No one can seem to allay my fear that this is the kind of thing that will become more common. More information will be shipped south about Canadians wanting to travel to the United States and even when they are not trying to travel there. It is very worrisome.
Another example is this. Most of us who travel at least have had pause to consider the placement of the full body scanners in Canadian airports. We have seen these expensive machines cropping up at all of our security checkpoints in airports. There are real privacy concerns about the kind of imaging they produce, the full body scan. Recently a new generation of these machines have been unveiled that gives an even finer, more exact naked image of the person being screened. I think people have legitimate concerns about that.

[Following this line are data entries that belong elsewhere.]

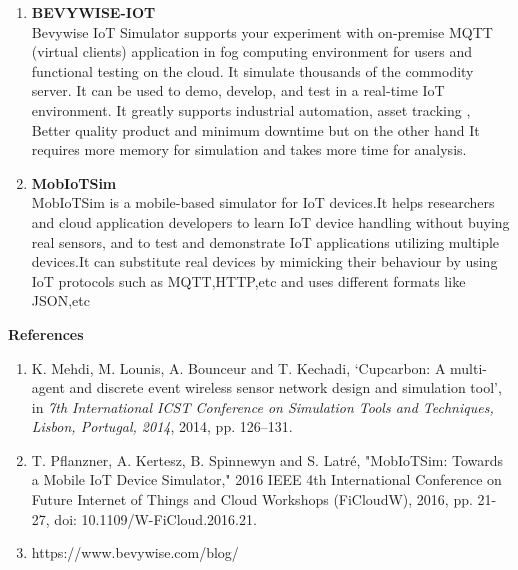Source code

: \documentclass[a4paper,11pt]{article}
\begin{document}
\begin{iotsolution}
\begin{enumerate}[1]
\item{\textbf{BEVYWISE-IOT}}\\
Bevywise IoT Simulator supports your experiment with
on-premise MQTT (virtual clients) application in fog
computing environment for users and functional testing
on the cloud. It simulate thousands of the commodity server. It can
be used to demo, develop, and test in a real-time IoT
environment. It greatly supports industrial automation, asset tracking , Better quality product and minimum downtime but on the other hand It requires more memory for simulation and takes more time for analysis.

\item{\textbf{MobIoTSim}}\\
MobIoTSim is a mobile-based simulator for IoT devices.It helps researchers and cloud application
developers to learn IoT device handling without buying
real sensors, and to test and demonstrate IoT applications
utilizing multiple devices.It can substitute real devices by mimicking their behaviour by using IoT protocols such as MQTT,HTTP,etc and uses different formats like JSON,etc


\end{enumerate}
\vspace{1cm}
\textbf{References}
\begin{enumerate}[1]
    \item K. Mehdi, M. Lounis, A. Bounceur and T. Kechadi,
‘Cupcarbon: A multi-agent and discrete event wireless
sensor network design and simulation tool’, in \emph{7th
International ICST Conference on Simulation Tools and
Techniques, Lisbon, Portugal, 2014}, 2014, pp. 126–131.
    \item T. Pflanzner, A. Kertesz, B. Spinnewyn and S. Latré, "MobIoTSim: Towards a Mobile IoT Device Simulator," 2016 IEEE 4th International Conference on Future Internet of Things and Cloud Workshops (FiCloudW), 2016, pp. 21-27, doi: 10.1109/W-FiCloud.2016.21.
    \item https://www.bevywise.com/blog/
\end{enumerate}

\end{iotsolution}
\end{document}
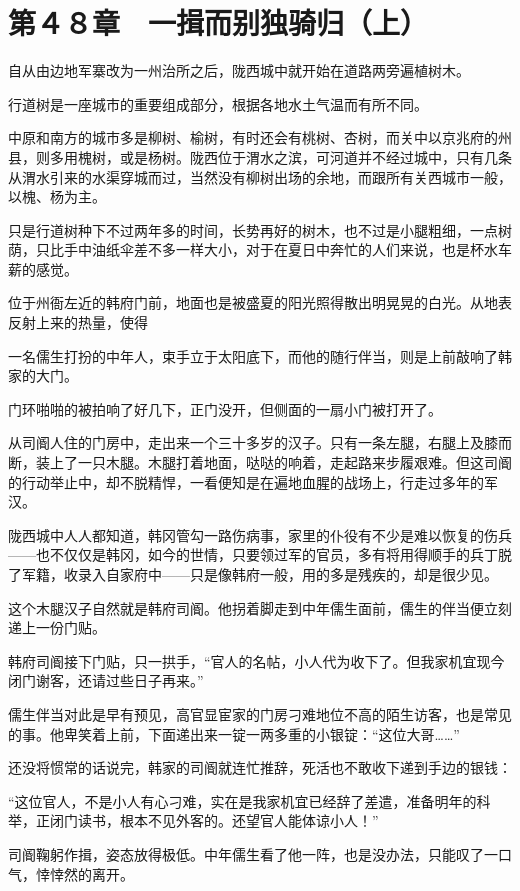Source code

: \section{第４８章　一揖而别独骑归（上）}

自从由边地军寨改为一州治所之后，陇西城中就开始在道路两旁遍植树木。

行道树是一座城市的重要组成部分，根据各地水土气温而有所不同。

中原和南方的城市多是柳树、榆树，有时还会有桃树、杏树，而关中以京兆府的州县，则多用槐树，或是杨树。陇西位于渭水之滨，可河道并不经过城中，只有几条从渭水引来的水渠穿城而过，当然没有柳树出场的余地，而跟所有关西城市一般，以槐、杨为主。

只是行道树种下不过两年多的时间，长势再好的树木，也不过是小腿粗细，一点树荫，只比手中油纸伞差不多一样大小，对于在夏日中奔忙的人们来说，也是杯水车薪的感觉。

位于州衙左近的韩府门前，地面也是被盛夏的阳光照得散出明晃晃的白光。从地表反射上来的热量，使得

一名儒生打扮的中年人，束手立于太阳底下，而他的随行伴当，则是上前敲响了韩家的大门。

门环啪啪的被拍响了好几下，正门没开，但侧面的一扇小门被打开了。

从司阍人住的门房中，走出来一个三十多岁的汉子。只有一条左腿，右腿上及膝而断，装上了一只木腿。木腿打着地面，哒哒的响着，走起路来步履艰难。但这司阍的行动举止中，却不脱精悍，一看便知是在遍地血腥的战场上，行走过多年的军汉。

陇西城中人人都知道，韩冈管勾一路伤病事，家里的仆役有不少是难以恢复的伤兵——也不仅仅是韩冈，如今的世情，只要领过军的官员，多有将用得顺手的兵丁脱了军籍，收录入自家府中——只是像韩府一般，用的多是残疾的，却是很少见。

这个木腿汉子自然就是韩府司阍。他拐着脚走到中年儒生面前，儒生的伴当便立刻递上一份门贴。

韩府司阍接下门贴，只一拱手，“官人的名帖，小人代为收下了。但我家机宜现今闭门谢客，还请过些日子再来。”

儒生伴当对此是早有预见，高官显宦家的门房刁难地位不高的陌生访客，也是常见的事。他卑笑着上前，下面递出来一锭一两多重的小银锭：“这位大哥……”

还没将惯常的话说完，韩家的司阍就连忙推辞，死活也不敢收下递到手边的银钱：

“这位官人，不是小人有心刁难，实在是我家机宜已经辞了差遣，准备明年的科举，正闭门读书，根本不见外客的。还望官人能体谅小人！”

司阍鞠躬作揖，姿态放得极低。中年儒生看了他一阵，也是没办法，只能叹了一口气，悻悻然的离开。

Today there is a report that the machines are being modified so not all images would be viewed by the person doing the screening, only those where there is an identified problem. One wonders why that feature was not built into the system from the get-go rather than weeks or months down the road when people raised concerns about it. It speaks to the enthusiasm for new security measures that are not tested appropriately and not thought through.
Again, why do we have these kinds of expensive scanners in airports? I have not seen the evidence that says the old scanning system was somehow flawed or that there had been incidents of major concerns, especially in Canada, that would cause us to need this new technology. Every time I see one of those I wish it was a scanner in a hospital rather than at the airport. If we could sink that money into scanners for medical purposes, I think Canadians would be extremely enthusiastic.

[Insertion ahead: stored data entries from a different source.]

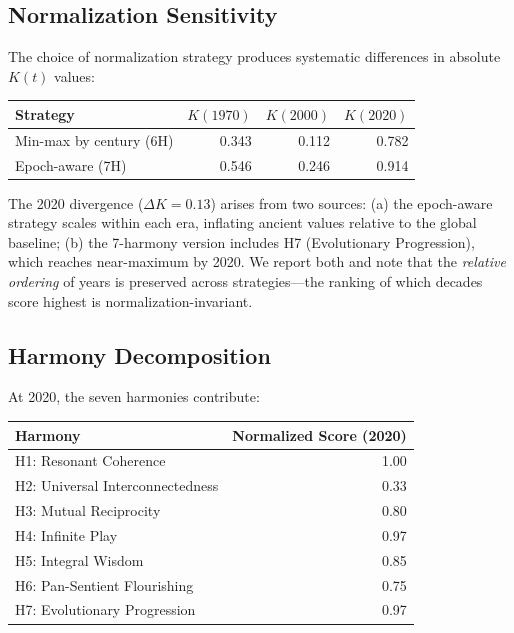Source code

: \documentclass[10pt,letterpaper]{article}
\newcommand{\kt}{$K(t)$}
\begin{document}
\subsection*{Normalization Sensitivity}

The choice of normalization strategy produces systematic differences
in absolute \kt{} values:

\begin{center}
\begin{tabular}{lrrr}
\toprule
Strategy & $K(1970)$ & $K(2000)$ & $K(2020)$ \\
\midrule
Min-max by century (6H) & 0.343 & 0.112 & 0.782 \\
Epoch-aware (7H) & 0.546 & 0.246 & 0.914 \\
\bottomrule
\end{tabular}
\end{center}

The 2020 divergence ($\Delta K = 0.13$) arises from two sources:
(a) the epoch-aware strategy scales within each era, inflating ancient
values relative to the global baseline; (b) the 7-harmony version
includes H7 (Evolutionary Progression), which reaches near-maximum by
2020. We report both and note that the \emph{relative ordering} of
years is preserved across strategies---the ranking of which decades
score highest is normalization-invariant.

\subsection*{Harmony Decomposition}

At 2020, the seven harmonies contribute:

\begin{center}
\begin{tabular}{lr}
\toprule
Harmony & Normalized Score (2020) \\
\midrule
H1: Resonant Coherence & 1.00 \\
H2: Universal Interconnectedness & 0.33 \\
H3: Mutual Reciprocity & 0.80 \\
H4: Infinite Play & 0.97 \\
H5: Integral Wisdom & 0.85 \\
H6: Pan-Sentient Flourishing & 0.75 \\
H7: Evolutionary Progression & 0.97 \\
\bottomrule
\end{tabular}
\end{center}
\end{document}
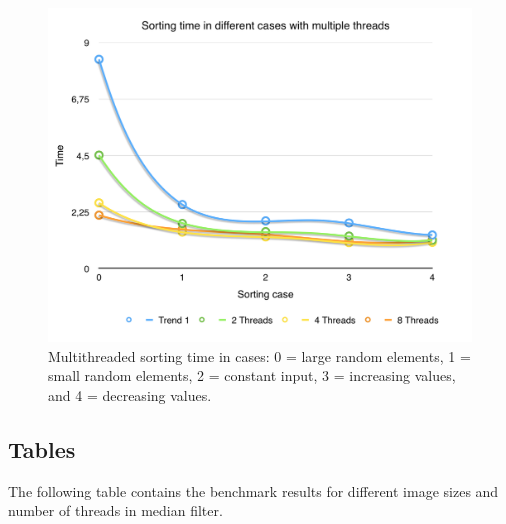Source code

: \documentclass[a4paper,10pt]{article}
\begin{document}
\begin{figure}[H]
\centering
\includegraphics[width=1\textwidth]{figures/w3_SortingTime}
\caption{Multithreaded sorting time in cases:  0 = large random elements, 1 = small random elements, 2 = constant input, 3 = increasing values, and 4 = decreasing values.}
\label{fig:pca_type}
\end{figure}

\subsection{Tables}

The following table contains the benchmark results for different image sizes and number of threads in median filter. 
\end{document}
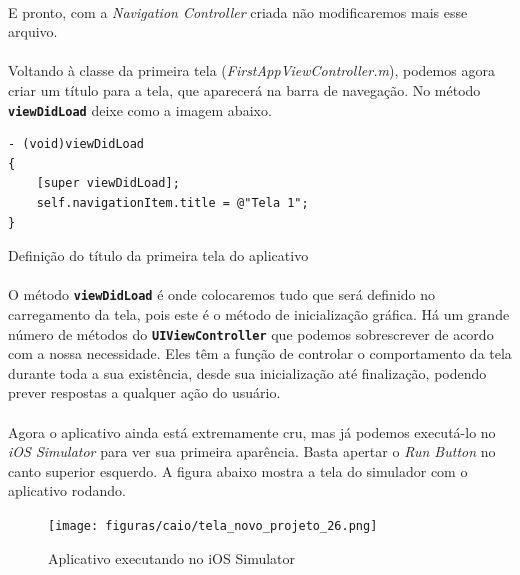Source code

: \documentclass[a4paper,12pt,brazil,doubleside]{book}
\begin{document}
\begin{singlespace}
\paragraph{}E pronto, com a \emph{Navigation Controller} criada não modificaremos mais esse arquivo.

\bigskip

\paragraph{}Voltando à classe da primeira tela (\emph{FirstAppViewController.m}), podemos agora criar um título para a tela, que aparecerá na barra de navegação. No método \texttt{\textbf{viewDidLoad}} deixe como a imagem abaixo.

\begin{listing}[H]
\begin{verbatim}
- (void)viewDidLoad
{
    [super viewDidLoad];
    self.navigationItem.title = @"Tela 1";
}
\end{verbatim}
\caption{Definição do título da primeira tela do aplicativo}
\end{listing}

\paragraph{}O método \texttt{\textbf{viewDidLoad}} é onde colocaremos tudo que será definido no carregamento da tela, pois este é o método de inicialização gráfica. Há um grande número de métodos do \texttt{\textbf{UIViewController}} que podemos sobrescrever de acordo com a nossa necessidade. Eles têm a função de controlar o comportamento da tela durante toda a sua existência, desde sua inicialização até finalização, podendo prever respostas a qualquer ação do usuário.
\paragraph{}Agora o aplicativo ainda está extremamente cru, mas já podemos executá-lo no \emph{iOS Simulator} para ver sua primeira aparência. Basta apertar o \emph{Run Button} no canto superior esquerdo. A figura abaixo mostra a tela do simulador com o aplicativo rodando.

\bigskip
\bigskip

\begin{figure}[H]
  \centering
  \texttt{[image: figuras/caio/tela\_novo\_projeto\_26.png]}
  \caption{Aplicativo executando no iOS Simulator}
  \label{fig:a}
\end{figure}


\end{singlespace}
\end{document}
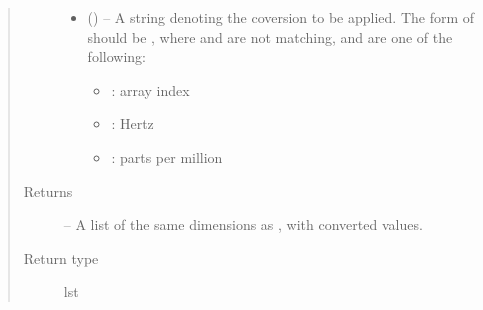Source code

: \documentclass[letterpaper,10pt,english]{sphinxmanual}
\begin{document}
\begin{fulllineitems}
\begin{fulllineitems}
\begin{quote}
\begin{description}
\begin{itemize}
\item {} 
\sphinxAtStartPar
{} () – 
\sphinxAtStartPar
A string denoting the coversion to be applied. The form of
 should be , where  and 
are not matching, and are one of the following:
\begin{itemize}
\item {} 
\sphinxAtStartPar
{}: array index

\item {} 
\sphinxAtStartPar
{}: Hertz

\item {} 
\sphinxAtStartPar
{}: parts per million

\end{itemize}


\end{itemize}

\item[{Returns}] \leavevmode
\sphinxAtStartPar
{} – A list of the same dimensions as , with converted values.

\item[{Return type}] \leavevmode
\sphinxAtStartPar
lst

\end{description}\end{quote}

\end{fulllineitems}


\end{fulllineitems}

\end{document}
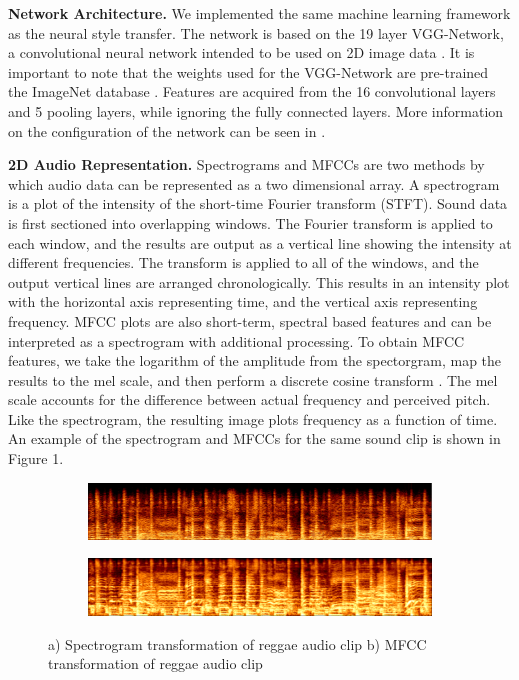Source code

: \documentclass{article}
\begin{document}
\textbf{Network Architecture.} \hspace{0.25cm} We implemented the same machine learning framework as the neural style transfer. The network is based on the 19 layer VGG-Network, a convolutional neural network intended to be used on 2D image data \citep{Simonyan2014}. It is important to note that the weights used for the VGG-Network are pre-trained the ImageNet database \citep{Russ2014}. Features are acquired from the 16 convolutional layers and 5 pooling layers, while ignoring the fully connected layers. More information on the configuration of the network can be seen in \citep{Gatys2015}.

\textbf{2D Audio Representation.} \hspace{0.25cm} Spectrograms and MFCCs are two methods by which audio data can be represented as a two dimensional array. A spectrogram is a plot of the intensity of the short-time Fourier transform (STFT). Sound data is first sectioned into overlapping windows. The Fourier transform is applied to each window, and the results are output as a vertical line showing the intensity at different frequencies. The transform is applied to all of the windows, and the output vertical lines are arranged chronologically. This results in an intensity plot with the horizontal axis representing time, and the vertical axis representing frequency. MFCC plots are also short-term, spectral based features and can be interpreted as a spectrogram with additional processing. To obtain MFCC features, we take the logarithm of the amplitude from the spectorgram, map the results to the mel scale, and then perform a discrete cosine transform \citep{Logan2000}. The mel scale accounts for the difference between actual frequency and perceived pitch. Like the spectrogram, the resulting image plots frequency as a function of time. An example of the spectrogram and MFCCs for the same sound clip is shown in Figure 1.

\begin{figure}[h]
\begin{subfigure}{\textwidth}
  \centering
  \includegraphics[width = \textwidth]{spec_example}
  \caption{}
\end{subfigure}
 \begin{subfigure}{\textwidth}
  \centering
  \includegraphics[width = \textwidth]{mel_example}
  \caption{}
\end{subfigure}
\caption{a) Spectrogram transformation of reggae audio clip b) MFCC transformation of reggae audio clip}
\end{figure}
\end{document}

Somehow, because the United States started putting them at security checkpoints in its airports, we had to do it in Canada. I do not think we did it for our own reasons. I think we did it because the Americans wanted it. Once again, they said “hop” and we hopped and put them in here at the expense, aggravation and diminution of the privacy of Canadians. The perception of the Americans of their security needs demanded it. I do not think that is acceptable. It is not acceptable from a privacy standard or a sovereignty standard.
This goes back to the misapprehension that somehow the 9/11 attackers came from Canada. We know they did not. However, Canada accepted 30,000 people who were trying to fly into the United States without question. We landed them here, welcomed and took care of them when the United States would not let them into its country.
That says something about the difference between how we approach a security problem and how the Americans approach a security problem. I want us to remember that when we approach any kind of legislation that deals with the security demands of the United States and the sovereignty and privacy concerns of Canadians.